Re: Severe netbsd-6 NFS server-side performance issues

Friday's server maintenance window resulted in more information, but not
more clarity.

At 9:30 Uhr +0200 31.05.2012, Hauke Fath wrote:
>>Or is nfsd really trashing the system?
>>It could be an nfsd regression too.
>The load certainly goes away when I turn off nfsd.  ;)
>Maybe I should do that, then run bonnie to check whether local disk
>bandwidth has changed.

That's what I started with: Switched nfsd off, then ran bonnie++ on the
RAID with results like those I got in single-user. My take: As long as nfsd
stays out of the way, the machine is fine (but see below).

Next, I restricted nfs access to one (NetBSD) client machine, mounted a
share there, and ran bonnie++ on it. 'systat vmstat' on the server gave
me > 30 MBytes/sec. I tried from a Ubuntu 10 client - same result, more or

In the end, I re-enabled nfs access on the server, set up a 4way bonnie run
on a Ubuntu client, and left for the weekend.(*)

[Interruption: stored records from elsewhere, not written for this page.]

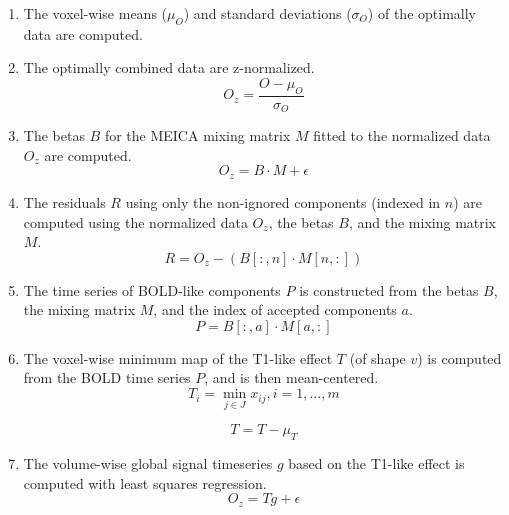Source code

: \documentclass[10pt]{article}
\begin{document}
\begin{enumerate}

  \item
  The voxel-wise means ($\mu_{O}$) and standard deviations ($\sigma_{O}$)
  of the optimally data are computed.

  \item
  The optimally combined data are z-normalized.
    \begin{equation}
      O_{z} = \frac{O - \mu_{O}}{\sigma_{O}}
    \end{equation}

  \item
  The betas $B$ for the MEICA mixing matrix $M$ fitted to the normalized data
  $O_{z}$ are computed.
    \begin{equation}
      O_{z} = B \cdot M + \epsilon
    \end{equation}

  \item
  The residuals $R$ using only the non-ignored components (indexed in $n$) are
  computed using the normalized data $O_{z}$, the betas $B$, and the mixing
  matrix $M$.
    \begin{equation}
      R = O_{z} - (B[:, n] \cdot M[n, :])
    \end{equation}

  \item
  The time series of BOLD-like components $P$ is constructed from the betas $B$,
  the mixing matrix $M$, and the index of accepted components $a$.
    \begin{equation}
      P = B[:, a] \cdot M[a, :]
    \end{equation}

  \item
  The voxel-wise minimum map of the T1-like effect $T$ (of shape $v$) is
  computed from the BOLD time series $P$, and is then mean-centered.
    \begin{equation}
      T_{i} = \min_{j\in{J}}x_{ij}, i = 1,...,m
    \end{equation}

    \begin{equation}
      T = T - \mu_{T}
    \end{equation}

  \item
  The volume-wise global signal timeseries $g$ based on the T1-like effect is
  computed with least squares regression.
    \begin{equation}
      O_{z} = Tg + \epsilon
    \end{equation}


\end{enumerate}
\end{document}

Checking back on Saturday, I found most of the processes on the server in
D. The console had a lone

login: amr0: bad status (not active; 0x040)

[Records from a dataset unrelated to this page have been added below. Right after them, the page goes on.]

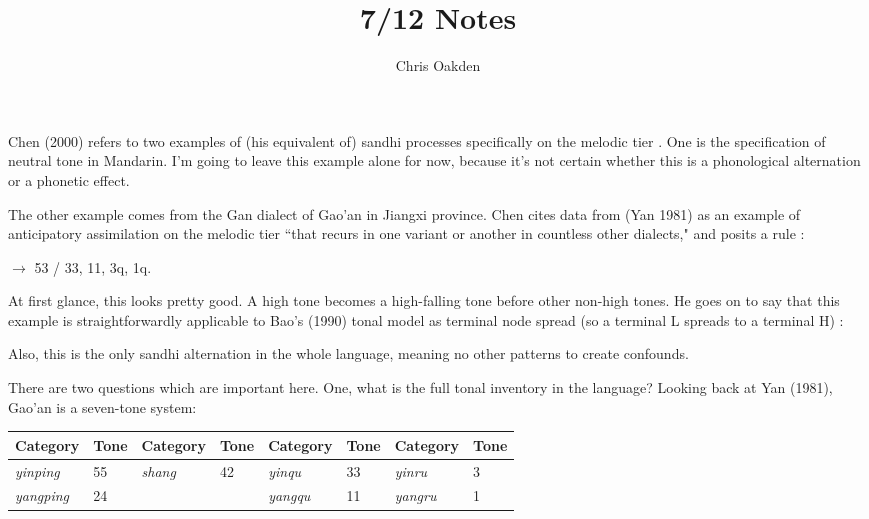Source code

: \documentclass{article}
\title{7/12 Notes}
\author{Chris Oakden}
\begin{document}
\maketitle
Chen (2000) refers to two examples of (his equivalent of) sandhi processes specifically on the melodic tier \cite{Chen2000}.  One is the specification of neutral tone in Mandarin. I'm going to leave this example alone for now, because it's not certain whether this is a phonological alternation or a phonetic effect.\par
The other example comes from the Gan dialect of Gao'an in Jiangxi province. Chen cites data from (Yan 1981) as an example of anticipatory assimilation on the melodic tier ``that recurs in one variant or another in countless other dialects," and posits a rule \cite{Yan1981}:
\begin{exe}
 $\rightarrow$ 53 / \underline{\hspace{1em}} 33, 11, 3q, 1q.
\end{exe}
At first glance, this looks pretty good. A high tone becomes a high-falling tone before other non-high tones. He goes on to say that this example is straightforwardly applicable to Bao's (1990) tonal model as terminal node spread (so a terminal L spreads to a terminal H) \cite{Bao1990}:
\begin{exe}
\ex
{}
\end{exe}
Also, this is the only sandhi alternation in the whole language, meaning no other patterns to create confounds. \par
There are two questions which are important here. One, what is the full tonal inventory in the language? Looking back at Yan (1981), Gao'an is a seven-tone system:
\begin{exe}
\ex
\begin{tabular}[t]{ll|ll|ll|ll}
Category & Tone & Category & Tone & Category & Tone & Category & Tone \\
\hline
\textit{yinping} & 55 & \textit{shang} & 42 & \textit{yinqu} & 33 & \textit{yinru} & 3 \\
\textit{yangping} & 24 & & & \textit{yangqu} & 11 & \textit{yangru} & 1 \\
\end{tabular}
\end{exe}
\end{document}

and "systat vmstat" gave 100% disk bandwidth at 100 KBytes/sec.

I got a 'ps axl', but the serial console truncates output after the 80th
column, even when you re-direct the output to a file, and most of the
daemons start with /usr. grep(1) didn't work.

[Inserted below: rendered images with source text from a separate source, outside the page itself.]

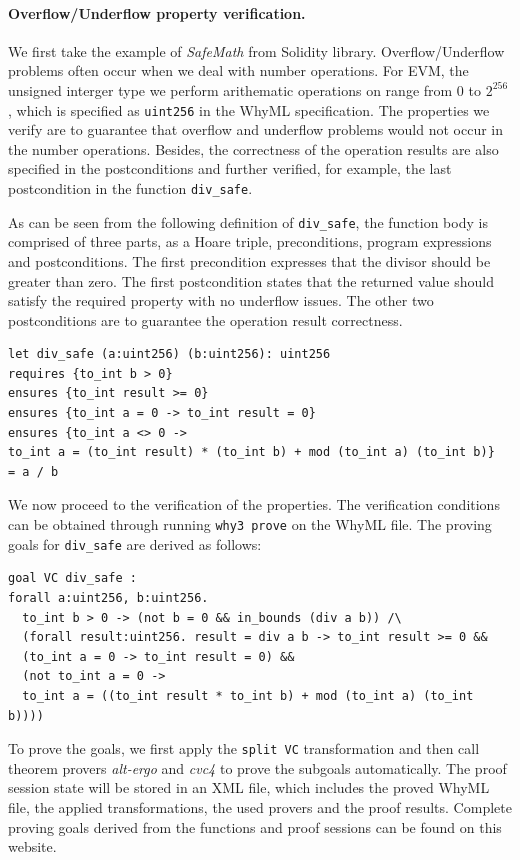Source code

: \documentclass[runningheads]{llncs}
\newcommand {\xy} {\color{purple}}
\begin{document}
{\xy
\paragraph{Overflow/Underflow property verification.}
We first take the example of \emph{SafeMath} from Solidity 
library. Overflow/Underflow problems often occur when we deal with number operations. For EVM, the unsigned interger type we 
perform arithematic operations on range from 0 to $2^{256}$, which is specified as \texttt{uint256} in the WhyML specification.
The properties we verify are to guarantee that overflow and underflow problems would not occur in the number operations.
Besides, the correctness of the operation results are also specified in the postconditions and further verified, for example,
the last postcondition in the function \texttt{div\_safe}. 

As can be seen from the following definition of \texttt{div\_safe},
the function body is comprised of three parts, as a Hoare triple, 
preconditions, program expressions and postconditions.
The first precondition expresses that the divisor should be greater than
zero. The first postcondition states that the returned value should
satisfy the required property with no underflow issues. The other
two postconditions are to guarantee the operation result correctness. 
\begin{verbatim}
let div_safe (a:uint256) (b:uint256): uint256
requires {to_int b > 0}
ensures {to_int result >= 0}
ensures {to_int a = 0 -> to_int result = 0}
ensures {to_int a <> 0 -> 
to_int a = (to_int result) * (to_int b) + mod (to_int a) (to_int b)}
= a / b
\end{verbatim}

We now proceed to the verification of the properties. The verification conditions can be obtained 
through running \texttt{why3 prove} on the WhyML file. 
The proving goals for \texttt{div\_safe} are derived as follows:

\begin{verbatim}
goal VC div_safe :
forall a:uint256, b:uint256.
  to_int b > 0 -> (not b = 0 && in_bounds (div a b)) /\
  (forall result:uint256. result = div a b -> to_int result >= 0 &&
  (to_int a = 0 -> to_int result = 0) &&
  (not to_int a = 0 ->
  to_int a = ((to_int result * to_int b) + mod (to_int a) (to_int b))))
\end{verbatim}
To prove the goals, we first apply the \texttt{split VC} transformation and 
then call theorem provers \emph{alt-ergo} and \emph{cvc4} 
to prove the subgoals automatically. The proof session state will be 
stored in an XML file, which includes the proved WhyML file, the applied
transformations, the used provers and the proof results.
Complete proving goals derived from the functions and 
proof sessions can be found on this website.
}
\end{document}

A reboot got stuck, I broke into the debugger and got
The "reboot 0x04" wedged the machine solidly.

A coworker reset the server on Monday morning, but found he had to actually
power it down to un-wedge the MegaRAID. Now, the machine is back to its
usual 10 MBytes/sec / 100% I/O / load 10 state.

What next? At this point, I a seriously contemplating to give FreeBSD a
try. Their amr(4) appears to have seen a lot of updates that went past the
NetBSD counterpart, and they ship nfs4 support, too ...


(*) I had disabled my "reboot the machine if nfsd found in D for more than
60 sec" script at this point.